Judge Reads Its Own Logs

Our AI review panel raised seven separate complaints that a colleague's reasoning was cut off mid-sentence and therefore incoherent. The reasoning was fine. We had cut it off. The audit log the panel reads truncated every rationale to 200 characters with a blunt slice, so a complete thought arrived at the judge as a broken stub. The judge was right about the text in front of it and wrong about the work. One word-boundary clip fixed all seven at once.

What we did

Workloft runs a three-judge panel (vera/poll.py) that scores other agents' outputs against a rubric. One recurring flag kept landing on the queue: bob/poll_juror failing the COMPOSITION axis because "the rationale field is truncated mid-sentence". The examples were exact and damning: 'call succe', 'The ellipsis (…) app', 'clean and ba'. Seven of them, several at panel confidence above 0.98.
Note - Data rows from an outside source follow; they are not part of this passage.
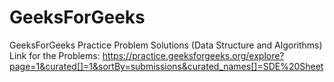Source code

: # GeeksForGeeks
GeeksForGeeks Practice Problem Solutions (Data Structure and Algorithms)
Link for the Problems: https://practice.geeksforgeeks.org/explore?page=1&curated[]=1&sortBy=submissions&curated_names[]=SDE%20Sheet
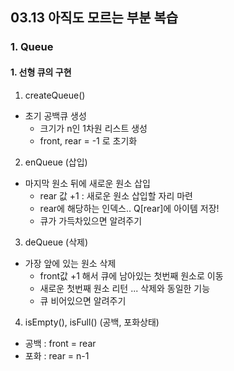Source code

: ## 03.13 아직도 모르는 부분 복습 



### 1. Queue

#### 1. 선형 큐의 구현

1. createQueue()

- 초기 공백큐 생성
  - 크기가 n인 1차원 리스트 생성
  - front, rear = -1 로 초기화 

2. enQueue (삽입)

- 마지막 원소 뒤에 새로운 원소 삽입
  - rear 값 +1 : 새로운 원소 삽입할 자리 마련
  - rear에 해당하는 인덱스.. Q[rear]에 아이템 저장!
  - 큐가 가득차있으면 알려주기

3. deQueue (삭제)

- 가장 앞에 있는 원소 삭제 
  - front값 +1 해서 큐에 남아있는 첫번째 원소로 이동
  - 새로운 첫번째 원소 리턴 ... 삭제와 동일한 기능 
  - 큐 비어있으면 알려주기

4. isEmpty(), isFull() (공백, 포화상태)

- 공백 : front = rear
- 포화 : rear = n-1 
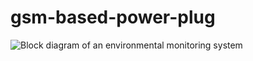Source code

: # gsm-based-power-plug
![Block diagram of an environmental monitoring system](https://user-images.githubusercontent.com/90677528/198734534-7936c939-a531-4ac5-8911-fef061cb46b9.png)
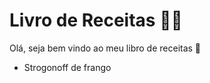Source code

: # Livro de Receitas :man_cook:

Olá, seja bem vindo ao meu libro de receitas :wave:

- Strogonoff de frango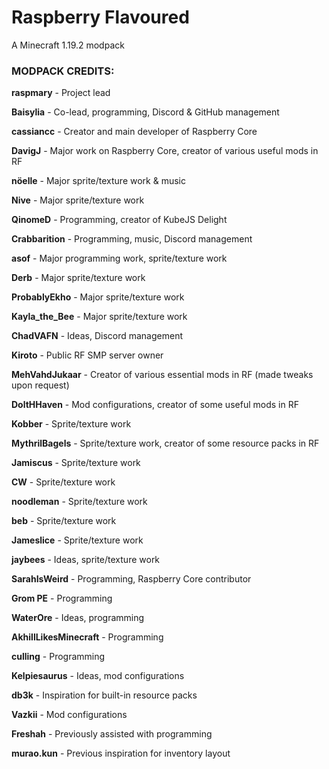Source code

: # Raspberry Flavoured
A Minecraft 1.19.2 modpack

### MODPACK CREDITS:

**raspmary** - Project lead

**Baisylia** - Co-lead, programming, Discord 
& GitHub management

**cassiancc** - Creator and main 
developer of Raspberry Core

**DavigJ** - Major work on 
Raspberry Core, creator of various 
useful mods in RF

**nöelle** - Major sprite/texture 
work & music

**Nive** - Major sprite/texture work

**QinomeD** - Programming, creator 
of KubeJS Delight

**Crabbarition** - Programming, music, 
Discord management

**asof** - Major programming work,
sprite/texture work

**Derb** - Major sprite/texture work

**ProbablyEkho** - Major sprite/texture work

**Kayla_the_Bee** - Major sprite/texture work

**ChadVAFN** - Ideas, Discord management

**Kiroto** - Public RF SMP server owner

**MehVahdJukaar** - Creator of various 
essential mods in RF (made tweaks 
upon request)

**DoltHHaven** - Mod configurations, 
creator of some useful mods in RF

**Kobber** - Sprite/texture work

**MythrilBagels** - Sprite/texture work, 
creator of some resource packs in RF

**Jamiscus** - Sprite/texture work

**CW** - Sprite/texture work

**noodleman** - Sprite/texture work

**beb** - Sprite/texture work

**Jameslice** - Sprite/texture work

**jaybees** - Ideas, sprite/texture work

**SarahIsWeird** - Programming,
Raspberry Core contributor

**Grom PE** - Programming

**WaterOre** - Ideas, programming

**AkhillLikesMinecraft** - Programming

**culling** - Programming

**Kelpiesaurus** - Ideas, mod configurations

**db3k** - Inspiration for 
built-in resource packs

**Vazkii** - Mod configurations

**Freshah** - Previously assisted 
with programming

**murao.kun** - Previous inspiration 
for inventory layout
The rationales were not truncated. The log was. When each juror finished, its full reasoning was written to the audit record with a bare slice, rationale[:200], and again as rationale[:500] elsewhere. Any rationale longer than the cap was chopped mid-word. Vera's meta-eval then read that logged stub, saw a sentence that stopped dead, and correctly scored it as incoherent. The defect was never in the reasoning; it was in how we stored the reasoning before showing it to the reviewer.

The fix is a small helper, _clip(s, limit), that caps length on the last whitespace boundary inside the budget and appends an explicit […] marker. It never cuts mid-word, it leaves short and at-limit rationales untouched, and a real clip is now visibly a clip rather than a broken sentence. We applied it at all three truncation sites and wrote a reproduction that feeds realistic rationales through both the old and new paths.

Why it was worth doing

A false flag is not free. Each one opened a review item, consumed panel calls across three model lineages, and made our own quality gate look noisy when it was actually working. Seven flags all traced to one line of logging. The repro is the proof: the old [:200] slice reproduces the exact stubs from the flags on three sample rationales, and the new _clip ends every one of them on a whole word with a marker, at or under budget. Fix the log, and the whole cluster of items clears.

The wider lesson is the one worth keeping. When an LLM judges an artefact, it judges the exact bytes you hand it, not the work you meant to hand it. If your logging, previewing or serialisation layer mangles the text on the way in, the judge will faithfully punish your plumbing and call it a content defect. We had even written a prompt line telling jurors to treat log clipping as an artefact, and they flagged it anyway, because a stub that stops mid-word is indistinguishable from a genuinely incomplete thought. The durable fix was not more prompt pleading. It was to stop producing the stub.

What's still off

The clip is a display safeguard, not a licence to log less. If a rationale genuinely needs more than 500 characters to make its case, we now clip it cleanly rather than store it whole, so the panel reviews a marked summary, not the full argument. That is the right trade for an audit log, but it is a trade. We have not raised the juror generation limit, since 700 tokens is well clear of a one-sentence rationale, and we have not swept the rest of the codebase for other bare slices feeding a reader. This ship fixed the one the panel caught. The pattern almost certainly lives elsewhere.